One of Mr. Falk's most provocative themes is how many leading Jewish
figures in the early 20th century embraced the language of race as a tool
of positive self-definition. This was an era when ideas about blood and
heredity enjoyed great intellectual prestige at the leading centers of
scientific inquiry. Both Jews and anti-Semites adopted these terms of
debate. At a press conference at the Hebrew University in 1934 renowned
Hebrew poet Haim Nahman Bialik declared: "I too, like Hitler, believe in
the power of the blood idea."

Many Zionists heralded these biological conceptions of race as objective
evidence of organic peoplehood. And both anti-Semites and Jews subscribed
to the myth of the degenerate Diaspora Jew as having, in the words of one
prominent Russian Zionist, "weak muscles, badly developed respiratory
organs, weak bone structure, slight physical strength, little capacity for
labor." While the anti-Semites warned that the disease-prone Jew presented
a grave threat to the racial vigor of those they lived among, the Jewish
nationalists insisted that a healthy "new Jew" could only be forged in a
Jewish state.

It is critical that these statements be placed in the proper historical
context. Eugenics did not then bear the taint of Nazism. In fact, it was a
"quite respectable scientific branch," according to Mr. Falk -- not least
in America.

In our own time the increasingly widespread use of genetic testing raises
a host of difficult questions about what it means to be a Jew. It seems
that not a day goes by without word of some newly discovered genetic
explanation for who we are physically, morally and spiritually. And it is
now conventional medical wisdom that certain diseases, like breast cancer,
are more common among the Ashkenazim. Some scientists even make the
dubious claim that this imbues Ashkenazi Jews with an inherited advantage
in intelligence.

But these genetic circumstances reflect not Judaism but rather the
relatively isolated history of the people who descend from Ashkenaz -- the
medieval Hebrew name for the vast lands of Central and Eastern Europe from
which Jews were exiled into the Pale of Settlement. The genomes of other
Jews, for instance the Sephardim who originate from the Iberian Peninsula,
reflect their different histories.

As it did to the early Zionists, the reasserting of Jewish distinctiveness
as biological fact may hold some appeal to those who fret about Jewish
continuity.

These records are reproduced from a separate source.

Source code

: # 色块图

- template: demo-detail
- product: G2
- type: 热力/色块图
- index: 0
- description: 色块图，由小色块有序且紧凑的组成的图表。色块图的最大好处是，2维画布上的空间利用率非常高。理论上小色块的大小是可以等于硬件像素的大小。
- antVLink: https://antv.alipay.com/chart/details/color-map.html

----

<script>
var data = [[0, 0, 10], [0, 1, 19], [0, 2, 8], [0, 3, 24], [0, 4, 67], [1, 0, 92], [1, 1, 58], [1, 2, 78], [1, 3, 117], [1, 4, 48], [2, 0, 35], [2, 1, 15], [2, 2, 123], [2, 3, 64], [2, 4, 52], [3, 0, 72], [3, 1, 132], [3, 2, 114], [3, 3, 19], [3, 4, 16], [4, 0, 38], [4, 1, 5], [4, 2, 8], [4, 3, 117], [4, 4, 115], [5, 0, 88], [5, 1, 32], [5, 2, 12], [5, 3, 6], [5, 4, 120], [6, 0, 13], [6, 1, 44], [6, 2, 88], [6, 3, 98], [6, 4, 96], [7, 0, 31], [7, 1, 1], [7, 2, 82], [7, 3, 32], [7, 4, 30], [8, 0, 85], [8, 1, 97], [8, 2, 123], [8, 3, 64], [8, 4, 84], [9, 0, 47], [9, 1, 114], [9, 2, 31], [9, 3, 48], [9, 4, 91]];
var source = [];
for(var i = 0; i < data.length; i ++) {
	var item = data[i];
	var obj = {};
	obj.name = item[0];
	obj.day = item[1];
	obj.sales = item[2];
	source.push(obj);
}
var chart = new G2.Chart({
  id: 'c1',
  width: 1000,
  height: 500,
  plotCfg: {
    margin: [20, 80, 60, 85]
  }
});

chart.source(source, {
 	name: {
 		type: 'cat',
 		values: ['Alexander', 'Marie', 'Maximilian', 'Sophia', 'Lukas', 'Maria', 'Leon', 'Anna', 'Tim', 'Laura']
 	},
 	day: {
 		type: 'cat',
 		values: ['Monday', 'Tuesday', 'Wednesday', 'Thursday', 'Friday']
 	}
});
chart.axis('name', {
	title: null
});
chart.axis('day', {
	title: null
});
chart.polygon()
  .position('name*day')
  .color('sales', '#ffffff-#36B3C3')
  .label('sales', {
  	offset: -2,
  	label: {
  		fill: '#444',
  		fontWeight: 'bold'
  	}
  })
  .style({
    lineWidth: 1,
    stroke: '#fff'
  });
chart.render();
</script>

A recent essay in Commentary magazine laments precisely this
erosion of "ethnic cohesiveness." The authors, Steve Cohen and Jack
Wertheimer, despair that American Jews, particularly younger ones, are
forsaking their "tribal" bonds. "American Jews are now regarded, and
appear largely to regard themselves, as part of the undifferentiated mass
of American whites," they write, "not as a distinctive group...."

But there is great peril in such a desire. If we accept that Jewishness
can be transmitted by DNA it would impose upon us a reductive, clinical
Judaism of molecules and genes, rather than texts and arguments.

Mr. Goldstein is contributing editor at Moment magazine.